%%

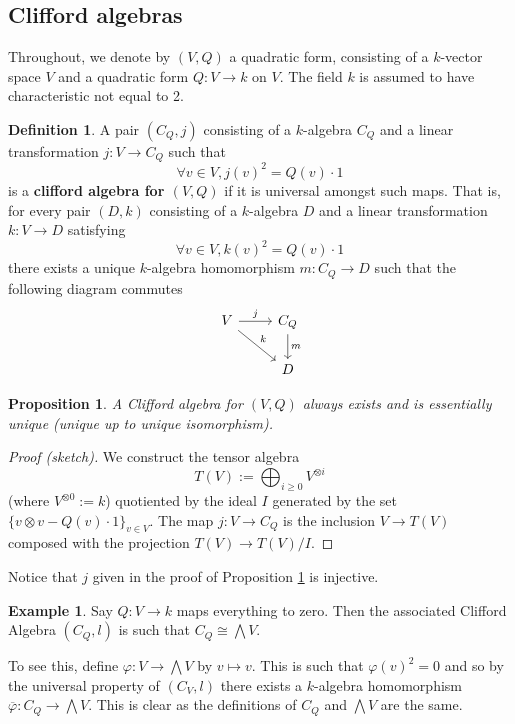 \documentclass[12pt]{article}
\theoremstyle{plain}
\newtheorem{proposition}[thm]{Proposition}
\theoremstyle{definition}
\newtheorem{defn}[thm]{Definition} %
\newtheorem{example}[thm]{Example}
\newcommand{\lto}{\longrightarrow}
\begin{document}
	\subsection{Clifford algebras}
	Throughout, we denote by $(V,Q)$ a quadratic form, consisting of a $k$-vector space $V$ and a quadratic form $Q: V \lto k$ on $V$. The field $k$ is assumed to have characteristic not equal to 2.
	\begin{defn}
		A pair $(C_Q,j)$ consisting of a $k$-algebra $C_Q$ and a linear transformation $j: V \lto C_Q$ such that
		\begin{equation}
			\forall v \in V, j(v)^2 = Q(v)\cdot 1
		\end{equation}
		is a \textbf{clifford algebra for $(V,Q)$} if it is universal amongst such maps. That is, for every pair $(D,k)$ consisting of a $k$-algebra $D$ and a linear transformation $k: V \lto D$ satisfying
		\begin{equation}
			\forall v \in V, k(v)^2 = Q(v)\cdot 1
		\end{equation}
		there exists a unique $k$-algebra homomorphism $m: C_Q \lto D$ such that the following diagram commutes
		\begin{equation}
			\begin{tikzcd}
				V\arrow[r,"j"]\arrow[rd,"k"] & C_Q\arrow[d,"m"]\\
				& D
			\end{tikzcd}
		\end{equation}
	\end{defn}
	\begin{proposition}\label{prop:clifford_construction}
		A Clifford algebra for $(V,Q)$ always exists and is essentially unique (unique up to unique isomorphism).
	\end{proposition}
	\begin{proof}[Proof (sketch)]
		We construct the tensor algebra
		\begin{equation}
			T(V) := \bigoplus_{i \geq 0}V^{\otimes i}
		\end{equation}
		(where $V^{\otimes 0} := k$) quotiented by the ideal $I$ generated by the set $\lbrace v \otimes v - Q(v)\cdot 1\rbrace_{v \in V}$. The map $j: V \lto C_Q$ is the inclusion $V \lto T(V)$ composed with the projection $T(V) \lto T(V)/I$.
	\end{proof}
	Notice that $j$ given in the proof of Proposition \ref{prop:clifford_construction} is injective.
	\begin{example}\label{ex:clifford_exterior}
		Say $Q: V \lto k$ maps everything to zero. Then the associated Clifford Algebra $(C_Q,l)$ is such that $C_Q \cong \bigwedge V$.
		
		To see this, define $\varphi: V \lto \bigwedge V$ by $v \mapsto v$. This is such that $\varphi(v)^2 = 0$ and so by the universal property of $(C_V,l)$ there exists a $k$-algebra homomorphism $\overline{\varphi}: C_Q \lto \bigwedge V$. This is clear as the definitions of $C_Q$ and $\bigwedge V$ are the same.
	\end{example}
\end{document}
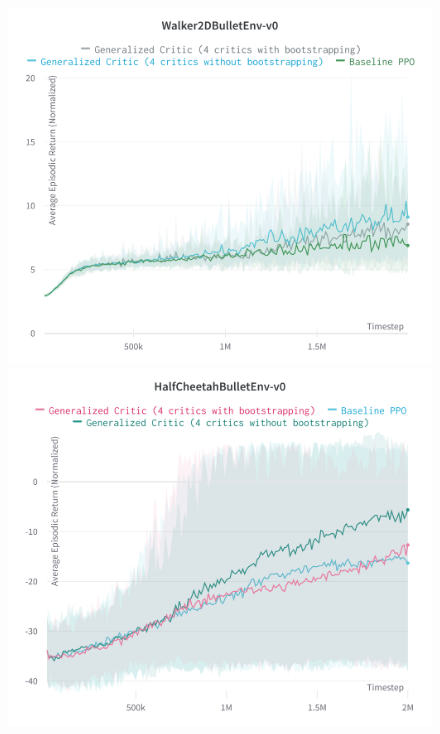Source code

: \begin{figure}[!htb]

\begin{minipage}[b]{.5\linewidth}
  \centering
  \centerline{\includegraphics[width=\linewidth]{images/walker2D}}
\end{minipage}
\begin{minipage}[b]{.5\linewidth}
  \centering
  \centerline{\includegraphics[width=\linewidth]{images/halfcheetah}}
\end{minipage}


\end{figure}
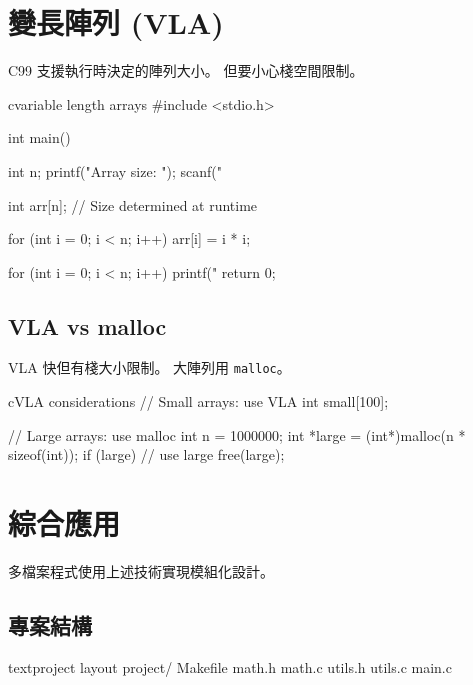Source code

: 
\section{變長陣列 (VLA)}

C99 支援執行時決定的陣列大小。 但要小心棧空間限制。

\begin{code}{c}{variable length arrays}
#include <stdio.h>

int main() {
    int n;
    printf("Array size: ");
    scanf("%

    int arr[n];  // Size determined at runtime

    for (int i = 0; i < n; i++) {
        arr[i] = i * i;
    }

    for (int i = 0; i < n; i++) {
        printf("%
    }
    return 0;
}
\end{code}

\subsection*{VLA vs malloc}

VLA 快但有棧大小限制。 大陣列用 \texttt{malloc}。

\begin{code}{c}{VLA considerations}
// Small arrays: use VLA
int small[100];

// Large arrays: use malloc
int n = 1000000;
int *large = (int*)malloc(n * sizeof(int));
if (large) {
    // use large
    free(large);
}
\end{code}


\section{綜合應用}

多檔案程式使用上述技術實現模組化設計。

\subsection*{專案結構}

\begin{code}{text}{project layout}
project/
  Makefile
  math.h
  math.c
  utils.h
  utils.c
  main.c
\end{code}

%%

Bring together all lines of the entries above in which the string "newtheorem" occurs.

\newtheorem{proposition}[thm]{Proposition}
\newtheorem{defn}[thm]{Definition} %
\newtheorem{example}[thm]{Example}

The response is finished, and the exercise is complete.